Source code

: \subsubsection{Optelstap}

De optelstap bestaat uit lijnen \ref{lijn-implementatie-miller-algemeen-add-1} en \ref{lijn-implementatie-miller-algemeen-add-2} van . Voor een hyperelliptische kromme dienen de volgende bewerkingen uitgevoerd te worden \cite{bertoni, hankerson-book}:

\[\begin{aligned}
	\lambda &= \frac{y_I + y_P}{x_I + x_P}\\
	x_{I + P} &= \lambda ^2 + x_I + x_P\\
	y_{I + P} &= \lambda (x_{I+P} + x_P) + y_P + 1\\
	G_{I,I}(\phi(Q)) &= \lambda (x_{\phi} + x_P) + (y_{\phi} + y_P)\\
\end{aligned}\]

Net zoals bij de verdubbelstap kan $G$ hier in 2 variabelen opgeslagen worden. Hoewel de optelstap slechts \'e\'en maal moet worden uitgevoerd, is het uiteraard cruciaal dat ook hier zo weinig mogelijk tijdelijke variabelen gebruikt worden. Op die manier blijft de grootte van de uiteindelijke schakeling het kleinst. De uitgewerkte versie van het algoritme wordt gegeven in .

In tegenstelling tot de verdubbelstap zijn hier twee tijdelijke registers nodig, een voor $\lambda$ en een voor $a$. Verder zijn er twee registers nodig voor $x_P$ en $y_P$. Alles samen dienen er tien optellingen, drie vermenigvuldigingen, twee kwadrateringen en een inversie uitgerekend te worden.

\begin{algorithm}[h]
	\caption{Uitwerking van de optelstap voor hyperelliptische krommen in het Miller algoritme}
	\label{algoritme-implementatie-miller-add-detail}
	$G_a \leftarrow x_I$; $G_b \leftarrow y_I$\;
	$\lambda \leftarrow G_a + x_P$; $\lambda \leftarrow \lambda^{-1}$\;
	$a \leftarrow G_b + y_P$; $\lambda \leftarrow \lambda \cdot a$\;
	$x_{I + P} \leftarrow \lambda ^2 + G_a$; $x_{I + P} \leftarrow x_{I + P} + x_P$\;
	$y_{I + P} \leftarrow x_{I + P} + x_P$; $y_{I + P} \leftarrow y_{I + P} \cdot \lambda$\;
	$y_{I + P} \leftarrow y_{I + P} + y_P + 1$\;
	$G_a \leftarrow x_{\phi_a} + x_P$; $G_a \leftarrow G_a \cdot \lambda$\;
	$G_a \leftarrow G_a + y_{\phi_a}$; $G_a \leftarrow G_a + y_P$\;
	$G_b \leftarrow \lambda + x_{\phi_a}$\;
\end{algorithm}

### Exercise goal
Please copy out each entry exactly as it appears above.

### Task solution
Source code

: \subsubsection{Optelstap}

De optelstap bestaat uit lijnen \ref{lijn-implementatie-miller-algemeen-add-1} en \ref{lijn-implementatie-miller-algemeen-add-2} van . Voor een hyperelliptische kromme dienen de volgende bewerkingen uitgevoerd te worden \cite{bertoni, hankerson-book}:

\[\begin{aligned}
	\lambda &= \frac{y_I + y_P}{x_I + x_P}\\
	x_{I + P} &= \lambda ^2 + x_I + x_P\\
	y_{I + P} &= \lambda (x_{I+P} + x_P) + y_P + 1\\
	G_{I,I}(\phi(Q)) &= \lambda (x_{\phi} + x_P) + (y_{\phi} + y_P)\\
\end{aligned}\]

Net zoals bij de verdubbelstap kan $G$ hier in 2 variabelen opgeslagen worden. Hoewel de optelstap slechts \'e\'en maal moet worden uitgevoerd, is het uiteraard cruciaal dat ook hier zo weinig mogelijk tijdelijke variabelen gebruikt worden. Op die manier blijft de grootte van de uiteindelijke schakeling het kleinst. De uitgewerkte versie van het algoritme wordt gegeven in .

In tegenstelling tot de verdubbelstap zijn hier twee tijdelijke registers nodig, een voor $\lambda$ en een voor $a$. Verder zijn er twee registers nodig voor $x_P$ en $y_P$. Alles samen dienen er tien optellingen, drie vermenigvuldigingen, twee kwadrateringen en een inversie uitgerekend te worden.

\begin{algorithm}[h]
	\caption{Uitwerking van de optelstap voor hyperelliptische krommen in het Miller algoritme}
	\label{algoritme-implementatie-miller-add-detail}
	$G_a \leftarrow x_I$; $G_b \leftarrow y_I$\;
	$\lambda \leftarrow G_a + x_P$; $\lambda \leftarrow \lambda^{-1}$\;
	$a \leftarrow G_b + y_P$; $\lambda \leftarrow \lambda \cdot a$\;
	$x_{I + P} \leftarrow \lambda ^2 + G_a$; $x_{I + P} \leftarrow x_{I + P} + x_P$\;
	$y_{I + P} \leftarrow x_{I + P} + x_P$; $y_{I + P} \leftarrow y_{I + P} \cdot \lambda$\;
	$y_{I + P} \leftarrow y_{I + P} + y_P + 1$\;
	$G_a \leftarrow x_{\phi_a} + x_P$; $G_a \leftarrow G_a \cdot \lambda$\;
	$G_a \leftarrow G_a + y_{\phi_a}$; $G_a \leftarrow G_a + y_P$\;
	$G_b \leftarrow \lambda + x_{\phi_a}$\;
\end{algorithm}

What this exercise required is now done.